Srila Prabhupada gives a wonderful expanded translation of this verse:
“The holy name of Kṛṣṇa is transcendentally blissful. It bestows all spiritual benedictions, for it is Kṛṣṇa Himself, the reservoir of all pleasure. Kṛṣṇa’s name is complete, and it is the form of all the transcendental mellows. It is not a material name under any condition, and it is no less powerful than Kṛṣṇa Himself. Since Kṛṣṇa’s name is not contaminated by the material qualities, there is no question of its being involved with māyā. Kṛṣṇa’s name is always liberated and spiritual. It is never conditioned by the laws of material nature. This is because the name of Kṛṣṇa and Kṛṣṇa Himself are identical.” (Caitanya Caritamrita Madhya 17.133 p.)
The following story from Vaisnava tradition illustrates the incomparable value of Kṛṣṇa’s holy name.
Once a disciple asked his guru for the topmost secret of bhajana. The guru replied, “The most confidential secret of bhajana is to always chant the maha-mantra–Hare Kṛṣṇa Hare Kṛṣṇa Kṛṣṇa Kṛṣṇa Hare Hare, Hare Rama Hare Rama Rama Rama Hare Hare!”
After leaving his guru’s asrama, the disciple met some poor washermen who were chanting Hare Kṛṣṇa while scrubbing clothes beside the Yamuna. He then heard some little girls chanting Hare Kṛṣṇa while collecting cow dung. When the disciple hired a ricksaw, the skinny old driver chanted Hare Kṛṣṇa all the way back to the asrama.
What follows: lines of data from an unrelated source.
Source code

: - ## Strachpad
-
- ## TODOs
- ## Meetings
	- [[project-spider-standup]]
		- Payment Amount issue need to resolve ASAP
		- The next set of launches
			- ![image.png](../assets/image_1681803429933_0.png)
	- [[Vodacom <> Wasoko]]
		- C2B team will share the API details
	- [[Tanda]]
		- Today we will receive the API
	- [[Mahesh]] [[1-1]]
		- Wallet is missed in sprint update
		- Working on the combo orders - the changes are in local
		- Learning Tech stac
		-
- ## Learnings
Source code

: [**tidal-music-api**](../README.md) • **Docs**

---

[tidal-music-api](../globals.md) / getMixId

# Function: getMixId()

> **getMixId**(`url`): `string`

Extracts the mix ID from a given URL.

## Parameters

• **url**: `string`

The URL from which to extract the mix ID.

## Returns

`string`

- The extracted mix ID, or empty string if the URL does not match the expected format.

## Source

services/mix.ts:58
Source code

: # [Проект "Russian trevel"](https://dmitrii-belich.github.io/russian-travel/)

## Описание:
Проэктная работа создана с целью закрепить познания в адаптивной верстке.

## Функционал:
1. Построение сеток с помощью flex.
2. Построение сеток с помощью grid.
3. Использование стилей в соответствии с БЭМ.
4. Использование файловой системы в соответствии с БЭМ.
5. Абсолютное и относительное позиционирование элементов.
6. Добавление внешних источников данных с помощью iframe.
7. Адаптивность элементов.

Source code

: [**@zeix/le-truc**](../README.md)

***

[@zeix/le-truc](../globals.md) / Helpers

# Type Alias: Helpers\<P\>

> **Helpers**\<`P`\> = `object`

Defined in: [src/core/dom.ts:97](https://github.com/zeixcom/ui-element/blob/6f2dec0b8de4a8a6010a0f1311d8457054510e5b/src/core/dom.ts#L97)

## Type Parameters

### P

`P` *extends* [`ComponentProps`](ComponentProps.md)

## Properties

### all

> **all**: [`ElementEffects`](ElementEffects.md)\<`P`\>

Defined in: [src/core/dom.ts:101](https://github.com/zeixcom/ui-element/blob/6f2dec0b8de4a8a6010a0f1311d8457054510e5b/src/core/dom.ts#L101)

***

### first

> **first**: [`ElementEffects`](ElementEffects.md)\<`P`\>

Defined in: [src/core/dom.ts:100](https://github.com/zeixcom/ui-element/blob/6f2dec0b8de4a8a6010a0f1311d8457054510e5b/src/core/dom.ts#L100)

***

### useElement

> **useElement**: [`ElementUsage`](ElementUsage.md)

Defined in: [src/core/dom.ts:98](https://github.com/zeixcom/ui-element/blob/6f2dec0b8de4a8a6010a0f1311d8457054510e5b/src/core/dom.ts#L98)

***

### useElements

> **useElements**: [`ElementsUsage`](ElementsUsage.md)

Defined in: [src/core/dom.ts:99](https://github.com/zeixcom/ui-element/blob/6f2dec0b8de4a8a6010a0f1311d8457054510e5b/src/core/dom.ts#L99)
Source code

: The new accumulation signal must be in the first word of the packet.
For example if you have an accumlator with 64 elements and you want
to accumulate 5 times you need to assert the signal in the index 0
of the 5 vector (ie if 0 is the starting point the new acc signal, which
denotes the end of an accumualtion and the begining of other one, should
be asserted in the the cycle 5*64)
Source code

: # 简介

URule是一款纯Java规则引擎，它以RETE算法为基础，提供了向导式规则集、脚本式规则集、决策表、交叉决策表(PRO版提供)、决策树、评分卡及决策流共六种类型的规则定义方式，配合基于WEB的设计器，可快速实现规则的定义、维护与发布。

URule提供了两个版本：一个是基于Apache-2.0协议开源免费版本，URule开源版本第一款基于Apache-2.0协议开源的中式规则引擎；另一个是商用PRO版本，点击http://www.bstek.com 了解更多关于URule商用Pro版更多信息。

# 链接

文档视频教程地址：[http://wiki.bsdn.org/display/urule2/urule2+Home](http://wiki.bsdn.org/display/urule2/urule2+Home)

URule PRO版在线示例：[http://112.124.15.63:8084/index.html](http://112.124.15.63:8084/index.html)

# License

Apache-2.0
Meeting his guru, the disciple expressed a doubt about the maha-mantra, “Gurudeva! What kind of secret have you given to me that is known to every dhobi, ricksaw-walla and little girl in India? Is this really the most confidential secret of bhajana?”
Instead of a long explanation, the guru handed the disciple a precious jewel and said, “Show this jewel to the dhobi, ricksaw-walla and little girls, and see if they appreciate its value.” The disciple then showed the priceless jewel to the illiterate washermen, but they could not detect the value of the jewel. They said they would gladly accept it, and use it for beating their dirty cloth. The disciple refused to give them the gem, saying, “You have to pay the proper price for it. A stone or piece of wood is sufficient for beating dirty cloth.”
Upon seeing the jewel, the ricksaw-walla said, “Since it is a little rough, I think it is just suitable for scraping off the dry skin from my feet.” “Are you crazy!” said the disciple as he walked on to show the village girls. Failing to recognize the true worth of the jewel, the girls said, “We could use the jewel to pack our cow dung.”
The disciple again met with his guru and said, “Gurudeva! Nobody wanted to pay the proper price for the jewel. Nor could anyone appreciate the great value of the gem.”
“Yes, in the same way,” said the guru, “most people cannot appreciate the value of the holy name. For this reason, they are indifferent to the chanting of Hare Kṛṣṇa. The Hare Kṛṣṇa maha-mantra is an open secret that is revealed only to the qualified.”